Geçtiğimiz yayın döneminde programıma katıldıktan sonra herkesin olduğu kadar benimde dikkatimi çeken bir isim GÜNEŞ TAN. Farkındalık -enerji- değişim- gelişim– dönüşüm- çekirdek inanç konularına farklı bir açıdan bakan birisi o. 1993 de İngiltere’de yazılı basında başlayan önce merak , sonra eğitim sürecim; 2008 den bu yana Türkiye’de yaptığım Tv programları ” 44+ ve Yaşam Mimarı” ile devam ederken, kişisel gelişim alanında pek çok uzman isimle ve araştırmacı yazar ile beni bir araya getirdi. ….Olmasını çok istediğiniz her şey için 21 gün aynı ritüeli yinelemek, sabah-akşam cümleler ve sözcükler tekrarlamak, hipnozla veya subliminal mesajlarla telkin yapmak, bilinçli rüya görmek, hayal edip evrene göndermek veya o hayale her gün enerji yüklemek, her gün yazıp resimlere bakmak, her gün defalarca yazmak, düzenli olarak derin düşünmek, meditasyon yapmak insanlar tarafından sıkça kullanılan yöntemler benimde buraya kadar öğrendiklerim…
Ama Güneş bütün bunların ötesinde önce bilinçaltının şimdiye değin alıştığı rutini kırması , tüm diğerlerinin ise sonra yapıldığında ancak faydası olabileceğini iddia ediyordu. Bunu deneyimlemek için ise bana yaptığı davet çok önceye dayansa da ancak yeni fırsatını bulabilmiştim. Belki hazır değildim, belki kendimi erteliyor ve bilinçaltımın oyununa geliyordum, belki de , belki de…..sebebi her neyse aslında…
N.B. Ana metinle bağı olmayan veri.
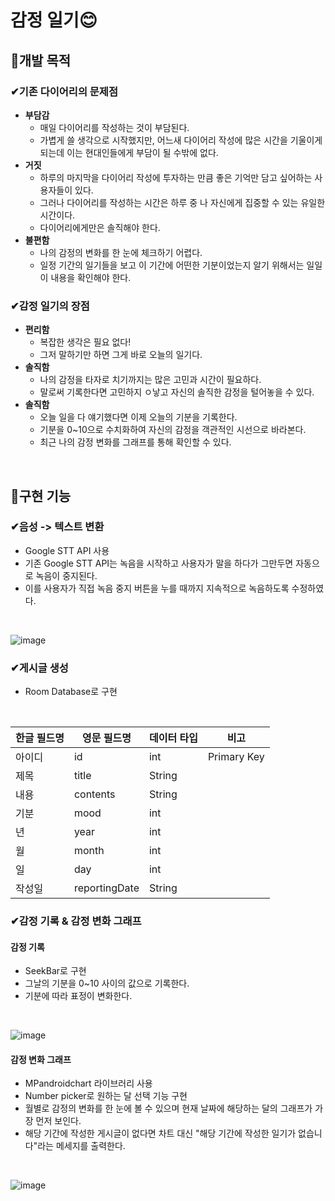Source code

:# 감정 일기😊

## 📌개발 목적<br>

### ✔기존 다이어리의 문제점
  * **부담감**
      * 매일 다이어리를 작성하는 것이 부담된다.
      * 가볍게 쓸 생각으로 시작했지만, 어느새 다이어리 작성에 많은 시간을 기울이게 되는데 이는 현대인들에게 부담이 될 수밖에 없다.
  * **거짓**
      * 하루의 마지막을 다이어리 작성에 투자하는 만큼 좋은 기억만 담고 싶어하는 사용자들이 있다.
      * 그러나 다이어리를 작성하는 시간은 하루 중 나 자신에게 집중할 수 있는 유일한 시간이다.
      * 다이어리에게만은 솔직해야 한다.
  * **불편함**
      * 나의 감정의 변화를 한 눈에 체크하기 어렵다.
      * 일정 기간의 일기들을 보고 이 기간에 어떤한 기분이었는지 알기 위해서는 일일이 내용을 확인해야 한다.


### ✔감정 일기의 장점
  * **편리함**
      * 복잡한 생각은 필요 없다!
      * 그저 말하기만 하면 그게 바로 오늘의 일기다.
  * **솔직함**
      * 나의 감정을 타자로 치기까지는 많은 고민과 시간이 필요하다.
      * 말로써 기록한다면 고민하지 ㅇ낳고 자신의 솔직한 감정을 털어놓을 수 있다.
  * **솔직함**
      * 오늘 일을 다 얘기했다면 이제 오늘의 기분을 기록한다.
      * 기분을 0~10으로 수치화하여 자신의 감정을 객관적인 시선으로 바라본다.
      * 최근 나의 감정 변화를 그래프를 통해 확인할 수 있다.

<br>

## 📌구현 기능<br>

### ✔음성 -> 텍스트 변환<br>
* Google STT API 사용
* 기존 Google STT API는 녹음을 시작하고 사용자가 말을 하다가 그만두면 자동으로 녹음이 중지된다.
* 이를 사용자가 직접 녹음 중지 버튼을 누를 때까지 지속적으로 녹음하도록 수정하였다.

<br>

![image](https://user-images.githubusercontent.com/42964968/167402786-d8ff8299-63bf-40c9-9238-c8372a95dc1b.png)<br>


### ✔게시글 생성<br>
* Room Database로 구현

<br>

한글 필드명 | 영문 필드명 | 데이터 타입 | 비고
---|---|---|---|
아이디|id|int|Primary Key
제목|title|String|
내용|contents|String|
기분|mood|int|
년|year|int|
월|month|int|
일|day|int|
작성일|reportingDate|String|

### ✔감정 기록 & 감정 변화 그래프<br>
#### 감정 기록
* SeekBar로 구현
* 그날의 기분을 0~10 사이의 값으로 기록한다.
* 기분에 따라 표정이 변화한다.

<br>

![image](https://user-images.githubusercontent.com/42964968/167400736-1f3cfc7d-91af-421f-bdc9-a197680313e8.png)<br>

#### 감정 변화 그래프
* MPandroidchart 라이브러리 사용
* Number picker로 원하는 달 선택 기능 구현
* 월별로 감정의 변화를 한 눈에 볼 수 있으며 현재 날짜에 해당하는 달의 그래프가 가장 먼저 보인다.
* 해당 기간에 작성한 게시글이 없다면 차트 대신 "해당 기간에 작성한 일기가 없습니다"라는 메세지를 출력한다.

<br>

![image](https://user-images.githubusercontent.com/42964968/167402555-ffb5df40-6fde-4e3d-9be0-93973c1a79bf.png)<br>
Güneş’in çalışma ofisine gittiğimde önce bir kahve sohbeti yaptık. Ben, beni çözmeye çalışacağını, önceden soracakları ile yorumlar katacağını düşünüyordum. O ise bunun aksine hiç oralı olmadı bile.. sadece neyi değiştirmek , dönüştürmek istediğimi sorduğunda verdiğim cevap duymak istediğiydi. Bu cevabın üzerinde de durmadı aslında. Ne düşünüyorsun diye sorduğumda ‘Ben bilemem , bakalım neler çıkacak..’ dediği an daha da merak ettim. Çünkü ARTT ile, kendimizi kapadığımız perdelerin kalktığını, evrenin istediklerimizi bize sunmak için işbirliği içine girdiği bir çalışma olduğunu sözlerine ekledi.
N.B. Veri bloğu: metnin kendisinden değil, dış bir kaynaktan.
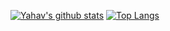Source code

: [![Yahav's github stats](https://github-readme-stats.vercel.app/api?username=yahavi&hide=stars&count_private=true&show_icons=true)](https://github.com/anuraghazra/github-readme-stats)
[![Top Langs](https://github-readme-stats.vercel.app/api/top-langs/?username=yahavi)](https://github.com/anuraghazra/github-readme-stats)

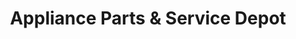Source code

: ---
title: "Appliance Parts & Service Depot"
url: /galesburg/appliance-parts-und-service-depot/
shop: Haushaltsgeräte
---
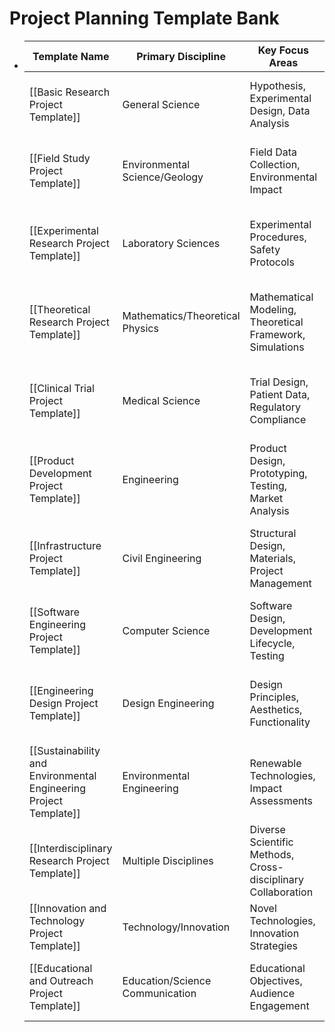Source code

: # Project Planning Template Bank

- | Template Name                                                     | Primary Discipline              | Key Focus Areas                                              | Ideal Usage                                                     | Special Notes                                                  |
  | ----------------------------------------------------------------- | ------------------------------- | ------------------------------------------------------------ | --------------------------------------------------------------- | -------------------------------------------------------------- |
  | [[Basic Research Project Template]]                               | General Science                 | Hypothesis, Experimental Design, Data Analysis               | Fundamental research in physics, chemistry, biology             | Emphasizes experimental and analytical methods                 |
  | [[Field Study Project Template]]                                  | Environmental Science/Geology   | Field Data Collection, Environmental Impact                  | Fieldwork in ecology, geology, environmental science            | Focuses on observational and environmental research            |
  | [[Experimental Research Project Template]]                        | Laboratory Sciences             | Experimental Procedures, Safety Protocols                    | Laboratory-based experiments in biochemistry, materials science | Detailed experimental design and safety considerations         |
  | [[Theoretical Research Project Template]]                         | Mathematics/Theoretical Physics | Mathematical Modeling, Theoretical Framework, Simulations    | Theoretical studies in mathematics, physics, computer science   | Emphasizes theoretical analysis and computational methods      |
  | [[Clinical Trial Project Template]]                               | Medical Science                 | Trial Design, Patient Data, Regulatory Compliance            | Clinical trials in medical and pharmaceutical research          | Focuses on ethical and regulatory aspects of clinical research |
  | [[Product Development Project Template]]                          | Engineering                     | Product Design, Prototyping, Testing, Market Analysis        | Developing new products in mechanical, electrical engineering   | Stages of product lifecycle from design to market analysis     |
  | [[Infrastructure Project Template]]                               | Civil Engineering               | Structural Design, Materials, Project Management             | Civil engineering projects like construction, urban planning    | Emphasizes large-scale project management and compliance       |
  | [[Software Engineering Project Template]]                         | Computer Science                | Software Design, Development Lifecycle, Testing              | Software development projects                                   | Tailored for app development and systems software              |
  | [[Engineering Design Project Template]]                           | Design Engineering              | Design Principles, Aesthetics, Functionality                 | Design-focused projects in architecture, automotive design      | Focuses on the blend of technical functionality and design     |
  | [[Sustainability and Environmental Engineering Project Template]] | Environmental Engineering       | Renewable Technologies, Impact Assessments                   | Sustainable engineering solutions, renewable energy projects    | Emphasizes environmental impact and sustainability metrics     |
  | [[Interdisciplinary Research Project Template]]                   | Multiple Disciplines            | Diverse Scientific Methods, Cross-disciplinary Collaboration | Projects spanning multiple scientific disciplines               | Integration of methods from various scientific fields          |
  | [[Innovation and Technology Project Template]]                    | Technology/Innovation           | Novel Technologies, Innovation Strategies                    | Cutting-edge technology and innovative projects                 | Focuses on disruptive technologies and innovation              |
  | [[Educational and Outreach Project Template]]                     | Education/Science Communication | Educational Objectives, Audience Engagement                  | Science outreach or curriculum development projects             | Tailored for projects with a strong educational component      |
İNSAN BÜYÜK BİR ŞEYDİR ve İÇİNDE HER ŞEY YAZILIDIR
FAKAT KARANLIKLAR ve PERDELER BIRAKMAZKİ,
İNSAN İÇİNDEKİ O İLMİ OKUYABİLSİN (Hz. MEVLANA)
Ne hoş bir uyum ki Güneş, geçen sezon “YAŞAM MİMARI” programıma konuk olarak katıldığında da, benim bilgi dahilimde olmadan Hz. Mevlana’nın bu sözü ile girmiştik yayına sanki o da ARTT sistemini destekliyor yüzyıllar sonra çaresizliğin çaresinin onda olduğunu işaret ediyordu … İçerdeki seans odasına geçtik birlikte, çalışma başlamadan önce mutlaka tuvalete gitmem gerektiğini çünkü çalışma sonrasında hareketlenecek olan sistemimden bahsetti. ve dediğini yaptım. Oda loş ışıklı ve ılıktı. Mis gibi kokuyor ve içerden meditatif bir müzik geliyordu. Sırtüstü yatağa uzandığımda göz bandı ile gözlerimi kapattım. Bahsettiğim konu başlığını söylediğim an, bu kelimenin bende yarattığı duyguyu bedenimim neresinde hissettiğimi sordu ilk önce..
Çok garip bir şekilde kelimeyi tekrar ettiğim an yüreğim sıkışıyordu adeta ama söylemedim.. Tekrar ettim kelimeyi aslında kendimi denemek, duygumun sağlamasını yapmak için sonuç aynıydı ve bu kelime kalbimi acıtıyordu. “Kalbim” dedim yavaşça. “Şimdi ona bak ve oradan dağıtmaya başla” diye yumuşak bir ses tonu ile sol kolumu tutarak fısıldadı. Hem daha önce aldığım başka çalışmalar ve uygulamalardan öğrendiklerim hem de görsel duyularımın gelişmiş olmasından dolayı kolaylıkla söyleneni yapabildim. “Hayata baktığınızda ne yaşamış olursanız olun deneyimlenen tek şeyin duygular olduğunu fark edersiniz. Bu duyguların yarattığı tepkiler ise hayatımızı istediğimiz ve hatta istemediğimiz gibi şekillendiriyor dedi GÜNEŞ TAN” Kalbimin üzerine oturup onu adeta çimdikleyerek acıtan bu duyguyu ne zaman almıştım acaba ben ?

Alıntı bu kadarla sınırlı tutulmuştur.